Example with 10.0.0.0/24:
10.0.0.0 → Network address
10.0.0.1 → VPC router (AWS)
10.0.0.2 → Route 53 DNS Resolver (VPC network + 2)
10.0.0.3 → Reserved by AWS (future use)
10.0.0.4 → First available address
...
10.0.0.254 → Last available address
10.0.0.255 → Broadcast address
Available IPs calculation:
| Subnet size | Total IPs | AWS reserved IPs | Available IPs |
|---|---|---|---|
/28 | 16 | 5 | 11 |
/27 | 32 | 5 | 27 |
/26 | 64 | 5 | 59 |
/25 | 128 | 5 | 123 |
/24 | 256 | 5 | 251 |
/23 | 512 | 5 | 507 |
/22 | 1,024 | 5 | 1,019 |
/20 | 4,096 | 5 | 4,091 |
/16 | 65,536 | 5 | 65,531 |
RFC 1918 Address Spaces
Private IP addresses defined by RFC 1918 are not routable on the public Internet.

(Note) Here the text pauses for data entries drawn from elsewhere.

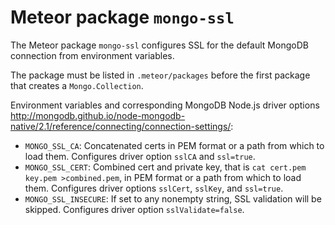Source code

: # Meteor package `mongo-ssl`

The Meteor package `mongo-ssl` configures SSL for the default MongoDB
connection from environment variables.

The package must be listed in `.meteor/packages` before the first package that
creates a `Mongo.Collection`.

Environment variables and corresponding MongoDB Node.js driver options
<http://mongodb.github.io/node-mongodb-native/2.1/reference/connecting/connection-settings/>:

* `MONGO_SSL_CA`: Concatenated certs in PEM format or a path from which to load
  them.  Configures driver option `sslCA` and `ssl=true`.
* `MONGO_SSL_CERT`: Combined cert and private key, that is `cat cert.pem
  key.pem >combined.pem`, in PEM format or a path from which to load them.
  Configures driver options `sslCert`, `sslKey`, and `ssl=true`.
* `MONGO_SSL_INSECURE`: If set to any nonempty string, SSL validation will be
  skipped.  Configures driver option `sslValidate=false`.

Class A: 10.0.0.0 - 10.255.255.255 (CIDR: 10.0.0.0/8) 16,777,216 addresses
Class B: 172.16.0.0 - 172.31.255.255 (CIDR: 172.16.0.0/12) 1,048,576 addresses
Class C: 192.168.0.0 - 192.168.255.255 (CIDR: 192.168.0.0/16) 65,536 addresses
Recommendations for AWS:
- Use
10.0.0.0/8for enterprise VPCs (large address availability) - Avoid
172.16.0.0/12which can conflict with Docker’s default range (172.17.0.0/16) - Plan your CIDRs to avoid overlaps if you plan VPC Peering or Transit Gateway
Multi-VPC address plan for an enterprise:
Total enterprise space: 10.0.0.0/8
Production (10.0.0.0/13):
VPC Production US-East : 10.0.0.0/16 (65,536 IPs)
VPC Production EU-West : 10.1.0.0/16 (65,536 IPs)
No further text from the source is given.